The program started in 1998 in Springdale, Ark., shortly after a school shooting across the state in Jonesboro. Since then, Clark said it has grown to 2,400 schools in 42 states.

“A couple of fathers stepped up and said, ‘We need to do something about this,’ ” Clark said. “It really started as an extra set of eyes and ears for security, and boy has it grown.”

Clark, a salesman who lives in Smyrna, said the program has been able to improve discipline, while decreasing bullying.

“The kids straighten up when there’s a father in the classroom,” he said.

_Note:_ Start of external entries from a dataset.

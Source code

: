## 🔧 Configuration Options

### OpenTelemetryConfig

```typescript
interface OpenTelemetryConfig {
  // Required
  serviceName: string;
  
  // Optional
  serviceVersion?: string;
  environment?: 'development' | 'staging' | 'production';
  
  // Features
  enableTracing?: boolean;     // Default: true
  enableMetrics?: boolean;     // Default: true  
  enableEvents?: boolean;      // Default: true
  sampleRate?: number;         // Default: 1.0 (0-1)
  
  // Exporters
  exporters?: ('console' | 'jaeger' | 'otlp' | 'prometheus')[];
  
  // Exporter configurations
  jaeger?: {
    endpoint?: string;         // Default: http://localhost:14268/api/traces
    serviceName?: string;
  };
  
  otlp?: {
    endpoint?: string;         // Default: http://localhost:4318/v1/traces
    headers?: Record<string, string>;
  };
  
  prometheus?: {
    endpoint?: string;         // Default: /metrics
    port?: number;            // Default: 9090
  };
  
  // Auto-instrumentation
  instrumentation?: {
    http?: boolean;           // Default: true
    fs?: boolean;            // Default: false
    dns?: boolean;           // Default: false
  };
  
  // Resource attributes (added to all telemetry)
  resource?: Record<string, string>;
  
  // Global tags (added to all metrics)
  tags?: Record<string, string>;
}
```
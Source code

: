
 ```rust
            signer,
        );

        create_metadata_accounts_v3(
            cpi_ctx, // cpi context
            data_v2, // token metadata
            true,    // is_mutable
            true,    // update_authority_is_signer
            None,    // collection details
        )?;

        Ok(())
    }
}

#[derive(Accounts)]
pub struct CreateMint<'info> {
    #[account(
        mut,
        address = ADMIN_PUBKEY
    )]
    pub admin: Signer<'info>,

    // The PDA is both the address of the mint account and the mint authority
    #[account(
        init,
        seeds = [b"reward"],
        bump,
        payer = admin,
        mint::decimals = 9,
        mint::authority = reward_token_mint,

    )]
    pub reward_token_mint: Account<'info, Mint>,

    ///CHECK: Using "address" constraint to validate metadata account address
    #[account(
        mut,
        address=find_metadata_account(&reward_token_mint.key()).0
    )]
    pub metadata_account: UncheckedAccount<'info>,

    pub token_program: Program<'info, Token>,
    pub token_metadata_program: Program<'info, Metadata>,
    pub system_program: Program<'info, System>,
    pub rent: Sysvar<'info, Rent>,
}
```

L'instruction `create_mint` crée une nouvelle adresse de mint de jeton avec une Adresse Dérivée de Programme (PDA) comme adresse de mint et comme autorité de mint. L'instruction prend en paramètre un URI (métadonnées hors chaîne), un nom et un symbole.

Among those to help out at Baker was Kennesaw State University basketball coach Lewis Preston, who has two kids at Baker. Clark said Preston brought his players to the school to help out with the Watch DOGS program.

Clark said that Danny Dorsey and Paul Tarver of Houghton Mifflin Harcourt in Kennesaw donated $500 in educational books to the school in honor of the Watch DOGS program.

Patrick Fox, whose stepdaughter attends Baker, said his volunteering allowed him to motivate the kids.

“I gave a lot of high fives, trying to pump the kids up,” said Baker, who teaches physical education to special needs students at 14 Cobb School District campuses and is also the girls soccer coach at Kennesaw Mountain High School.

Fox said the program gives him a chance to meet children other than his own.

“I thought it was nice to be the dad, instead of having to teach the children,” he said. “I was impressed by how organized it was and how receptive the kids were.”